What is a surcharge program?
A surcharge program is a type of credit card processing where you charge the consumer an additional fee or surcharge on top of the cost of goods to cover the merchant processing cost.
What is the difference between a cash discount and surcharge program?
A cash discount program and a surcharge program are both payment systems that businesses use to recoup the merchant services fees that are charged each time a customer presents a credit card as a form of payment. A surcharge program adds on an additional fee at checkout to cover the merchant services fees. A true cash discount program gives the customer a discount for cash payment by avoiding any additional costs. In many establishments that offer a cash discount program, the regular price or posted prices on each item are prices for credit card payment. Any payment card method other than cash keeps the price of goods the same to cover credit card processing costs but using cash will reduce the cost by up to 4%. With our cash discount credit card processing, your customers will love you. When it comes to offering a credit card surcharge vs cash discount, which will your customer appreciate more? No one likes to feel nickeled and dimed with added fees (isn’t that why you are here?), but everyone loves a discount.
Are debit cards subject to surcharge fees?
No, surcharge fees are not able to be applied to debit cards or other forms of prepaid cards, like gift cards. Surcharge fees are directed towards credit card purchases, not cash purchases, as a merchant savings from credit card fees. Debit card transactions are not charged the same fees and have a different fee structure from credit cards or gift cards. Debit cards are charged a flat fee when presented as a means of payment. The prohibition on debit cards is nationwide while customers who pay using American Express, Discover, Visa and Mastercard can be subject to additional fees in certain states. Visa Mastercard and others within the payment card networks can have a surcharge added to their final total, but not debit cards. Surcharge program fees are often referred to as customer service fees as they are associated with fixed costs.

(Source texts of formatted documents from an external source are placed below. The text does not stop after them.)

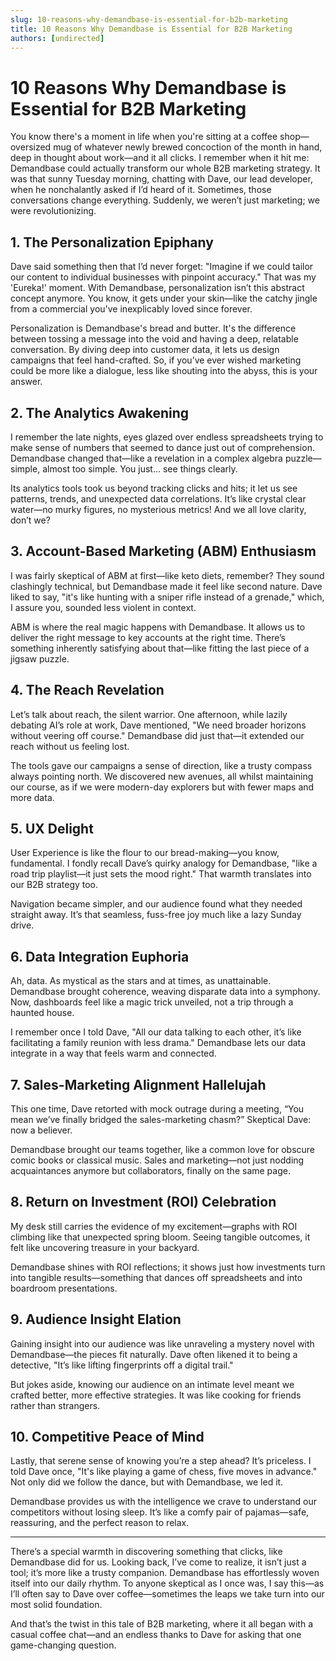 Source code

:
 ```yaml
---
slug: 10-reasons-why-demandbase-is-essential-for-b2b-marketing
title: 10 Reasons Why Demandbase is Essential for B2B Marketing
authors: [undirected]
---
```



# 10 Reasons Why Demandbase is Essential for B2B Marketing

You know there's a moment in life when you're sitting at a coffee shop—oversized mug of whatever newly brewed concoction of the month in hand, deep in thought about work—and it all clicks. I remember when it hit me: Demandbase could actually transform our whole B2B marketing strategy. It was that sunny Tuesday morning, chatting with Dave, our lead developer, when he nonchalantly asked if I’d heard of it. Sometimes, those conversations change everything. Suddenly, we weren’t just marketing; we were revolutionizing.

## 1. The Personalization Epiphany

Dave said something then that I’d never forget: "Imagine if we could tailor our content to individual businesses with pinpoint accuracy." That was my 'Eureka!' moment. With Demandbase, personalization isn’t this abstract concept anymore. You know, it gets under your skin—like the catchy jingle from a commercial you've inexplicably loved since forever.

Personalization is Demandbase's bread and butter. It's the difference between tossing a message into the void and having a deep, relatable conversation. By diving deep into customer data, it lets us design campaigns that feel hand-crafted. So, if you’ve ever wished marketing could be more like a dialogue, less like shouting into the abyss, this is your answer.

## 2. The Analytics Awakening

I remember the late nights, eyes glazed over endless spreadsheets trying to make sense of numbers that seemed to dance just out of comprehension. Demandbase changed that—like a revelation in a complex algebra puzzle—simple, almost too simple. You just... see things clearly. 

Its analytics tools took us beyond tracking clicks and hits; it let us see patterns, trends, and unexpected data correlations. It’s like crystal clear water—no murky figures, no mysterious metrics! And we all love clarity, don’t we? 

## 3. Account-Based Marketing (ABM) Enthusiasm

I was fairly skeptical of ABM at first—like keto diets, remember? They sound clashingly technical, but Demandbase made it feel like second nature. Dave liked to say, "it's like hunting with a sniper rifle instead of a grenade," which, I assure you, sounded less violent in context.

ABM is where the real magic happens with Demandbase. It allows us to deliver the right message to key accounts at the right time. There’s something inherently satisfying about that—like fitting the last piece of a jigsaw puzzle.

## 4. The Reach Revelation

Let’s talk about reach, the silent warrior. One afternoon, while lazily debating AI’s role at work, Dave mentioned, "We need broader horizons without veering off course." Demandbase did just that—it extended our reach without us feeling lost.

The tools gave our campaigns a sense of direction, like a trusty compass always pointing north. We discovered new avenues, all whilst maintaining our course, as if we were modern-day explorers but with fewer maps and more data.

## 5. UX Delight

User Experience is like the flour to our bread-making—you know, fundamental. I fondly recall Dave’s quirky analogy for Demandbase, "like a road trip playlist—it just sets the mood right." That warmth translates into our B2B strategy too.

Navigation became simpler, and our audience found what they needed straight away. It’s that seamless, fuss-free joy much like a lazy Sunday drive.

## 6. Data Integration Euphoria

Ah, data. As mystical as the stars and at times, as unattainable. Demandbase brought coherence, weaving disparate data into a symphony. Now, dashboards feel like a magic trick unveiled, not a trip through a haunted house.

I remember once I told Dave, "All our data talking to each other, it’s like facilitating a family reunion with less drama." Demandbase lets our data integrate in a way that feels warm and connected.

## 7. Sales-Marketing Alignment Hallelujah

This one time, Dave retorted with mock outrage during a meeting, “You mean we’ve finally bridged the sales-marketing chasm?” Skeptical Dave: now a believer.

Demandbase brought our teams together, like a common love for obscure comic books or classical music. Sales and marketing—not just nodding acquaintances anymore but collaborators, finally on the same page.

## 8. Return on Investment (ROI) Celebration

My desk still carries the evidence of my excitement—graphs with ROI climbing like that unexpected spring bloom. Seeing tangible outcomes, it felt like uncovering treasure in your backyard.

Demandbase shines with ROI reflections; it shows just how investments turn into tangible results—something that dances off spreadsheets and into boardroom presentations.

## 9. Audience Insight Elation

Gaining insight into our audience was like unraveling a mystery novel with Demandbase—the pieces fit naturally. Dave often likened it to being a detective, "It’s like lifting fingerprints off a digital trail."

But jokes aside, knowing our audience on an intimate level meant we crafted better, more effective strategies. It was like cooking for friends rather than strangers.

## 10. Competitive Peace of Mind

Lastly, that serene sense of knowing you’re a step ahead? It’s priceless. I told Dave once, "It's like playing a game of chess, five moves in advance." Not only did we follow the dance, but with Demandbase, we led it.

Demandbase provides us with the intelligence we crave to understand our competitors without losing sleep. It’s like a comfy pair of pajamas—safe, reassuring, and the perfect reason to relax.

---

There’s a special warmth in discovering something that clicks, like Demandbase did for us. Looking back, I’ve come to realize, it isn’t just a tool; it’s more like a trusty companion. Demandbase has effortlessly woven itself into our daily rhythm. To anyone skeptical as I once was, I say this—as I’ll often say to Dave over coffee—sometimes the leaps we take turn into our most solid foundation.

And that’s the twist in this tale of B2B marketing, where it all began with a casual coffee chat—and an endless thanks to Dave for asking that one game-changing question. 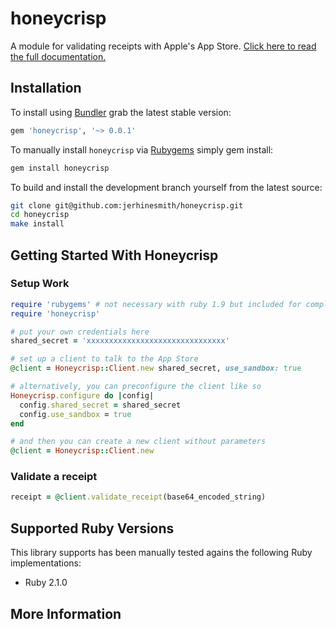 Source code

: # honeycrisp

A module for validating receipts with Apple's App Store. [Click here to read the full documentation.][documentation]

## Installation

To install using [Bundler][bundler] grab the latest stable version:

```ruby
gem 'honeycrisp', '~> 0.0.1'
```

To manually install `honeycrisp` via [Rubygems][rubygems] simply gem install:

```bash
gem install honeycrisp
```

To build and install the development branch yourself from the latest source:

```bash
git clone git@github.com:jerhinesmith/honeycrisp.git
cd honeycrisp
make install
```

## Getting Started With Honeycrisp

### Setup Work

``` ruby
require 'rubygems' # not necessary with ruby 1.9 but included for completeness
require 'honeycrisp'

# put your own credentials here
shared_secret = 'xxxxxxxxxxxxxxxxxxxxxxxxxxxxxxx'

# set up a client to talk to the App Store
@client = Honeycrisp::Client.new shared_secret, use_sandbox: true

# alternatively, you can preconfigure the client like so
Honeycrisp.configure do |config|
  config.shared_secret = shared_secret
  config.use_sandbox = true
end

# and then you can create a new client without parameters
@client = Honeycrisp::Client.new
```

### Validate a receipt

``` ruby
receipt = @client.validate_receipt(base64_encoded_string)
```

## Supported Ruby Versions

This library supports has been manually tested agains the following Ruby
implementations:

- Ruby 2.1.0

## More Information

[bundler]: http://bundler.io
[rubygems]: http://rubygems.org
[gem]: https://rubygems.org/gems/honeycrisp
[documentation]: https://developer.apple.com/library/ios/releasenotes/General/ValidateAppStoreReceipt/Chapters/ValidateRemotely.html#//apple_ref/doc/uid/TP40010573-CH104-SW1
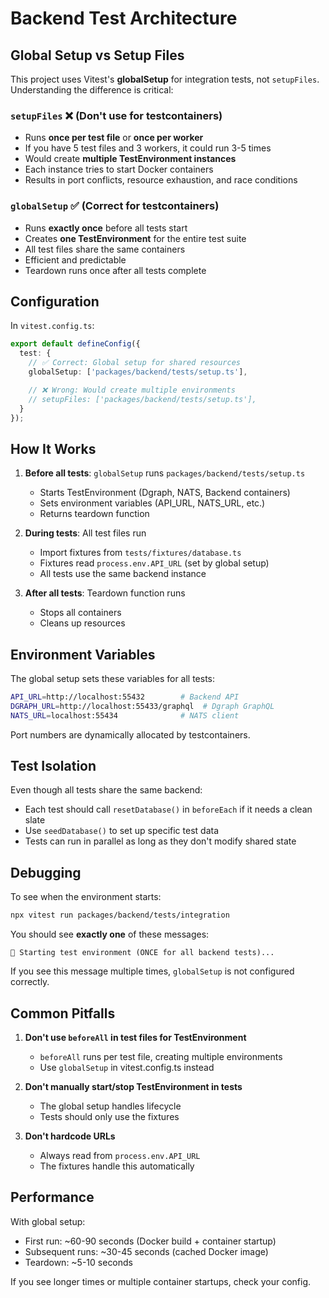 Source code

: # Backend Test Architecture

## Global Setup vs Setup Files

This project uses Vitest's **globalSetup** for integration tests, not `setupFiles`. Understanding the difference is critical:

### `setupFiles` ❌ (Don't use for testcontainers)
- Runs **once per test file** or **once per worker**
- If you have 5 test files and 3 workers, it could run 3-5 times
- Would create **multiple TestEnvironment instances**
- Each instance tries to start Docker containers
- Results in port conflicts, resource exhaustion, and race conditions

### `globalSetup` ✅ (Correct for testcontainers)
- Runs **exactly once** before all tests start
- Creates **one TestEnvironment** for the entire test suite
- All test files share the same containers
- Efficient and predictable
- Teardown runs once after all tests complete

## Configuration

In `vitest.config.ts`:

```typescript
export default defineConfig({
  test: {
    // ✅ Correct: Global setup for shared resources
    globalSetup: ['packages/backend/tests/setup.ts'],

    // ❌ Wrong: Would create multiple environments
    // setupFiles: ['packages/backend/tests/setup.ts'],
  }
});
```

## How It Works

1. **Before all tests**: `globalSetup` runs `packages/backend/tests/setup.ts`
   - Starts TestEnvironment (Dgraph, NATS, Backend containers)
   - Sets environment variables (API_URL, NATS_URL, etc.)
   - Returns teardown function

2. **During tests**: All test files run
   - Import fixtures from `tests/fixtures/database.ts`
   - Fixtures read `process.env.API_URL` (set by global setup)
   - All tests use the same backend instance

3. **After all tests**: Teardown function runs
   - Stops all containers
   - Cleans up resources

## Environment Variables

The global setup sets these variables for all tests:

```bash
API_URL=http://localhost:55432        # Backend API
DGRAPH_URL=http://localhost:55433/graphql  # Dgraph GraphQL
NATS_URL=localhost:55434              # NATS client
```

Port numbers are dynamically allocated by testcontainers.

## Test Isolation

Even though all tests share the same backend:
- Each test should call `resetDatabase()` in `beforeEach` if it needs a clean slate
- Use `seedDatabase()` to set up specific test data
- Tests can run in parallel as long as they don't modify shared state

## Debugging

To see when the environment starts:

```bash
npx vitest run packages/backend/tests/integration
```

You should see **exactly one** of these messages:
```
🚀 Starting test environment (ONCE for all backend tests)...
```

If you see this message multiple times, `globalSetup` is not configured correctly.

## Common Pitfalls

1. **Don't use `beforeAll` in test files for TestEnvironment**
   - `beforeAll` runs per test file, creating multiple environments
   - Use `globalSetup` in vitest.config.ts instead

2. **Don't manually start/stop TestEnvironment in tests**
   - The global setup handles lifecycle
   - Tests should only use the fixtures

3. **Don't hardcode URLs**
   - Always read from `process.env.API_URL`
   - The fixtures handle this automatically

## Performance

With global setup:
- First run: ~60-90 seconds (Docker build + container startup)
- Subsequent runs: ~30-45 seconds (cached Docker image)
- Teardown: ~5-10 seconds

If you see longer times or multiple container startups, check your config.
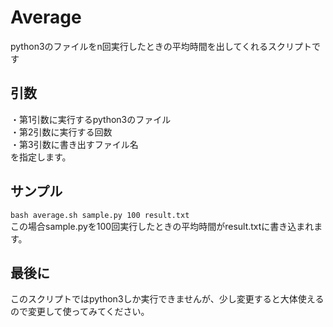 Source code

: # Average
python3のファイルをn回実行したときの平均時間を出してくれるスクリプトです

## 引数
・第1引数に実行するpython3のファイル  
・第2引数に実行する回数  
・第3引数に書き出すファイル名  
を指定します。

## サンプル

```bash average.sh sample.py 100 result.txt```  
この場合sample.pyを100回実行したときの平均時間がresult.txtに書き込まれます。

## 最後に
このスクリプトではpython3しか実行できませんが、少し変更すると大体使えるので変更して使ってみてください。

What are the average fees for credit card processing?
The average fees for credit card processing fall in the 2-4% range for most businesses. Each merchant account has a set credit card transaction rate it charges qualified cards, mid-qualified cards, and non-qualified cards. The rate differs in most cases on each credit card transaction. Actual payment processing fees and monthly fees are determined by the card types, and any merchant fees are added on top of the actual cost to process a credit payment.
A merchant’s card volume and average ticket are taken into consideration by the merchant services provider to determine the fees that will be assessed to accept credit cards. Higher card volume and a low average ticket would be given a different rate percentage and swipe fee than those with low card volume and a higher average ticket.
Mobile payments and online payments through a virtual terminal also have a different fee structure depending on whether the card is present or absent during the transaction. The rate a business is charged is based on risk, but usually averages out to be between 2-4% of the transaction value.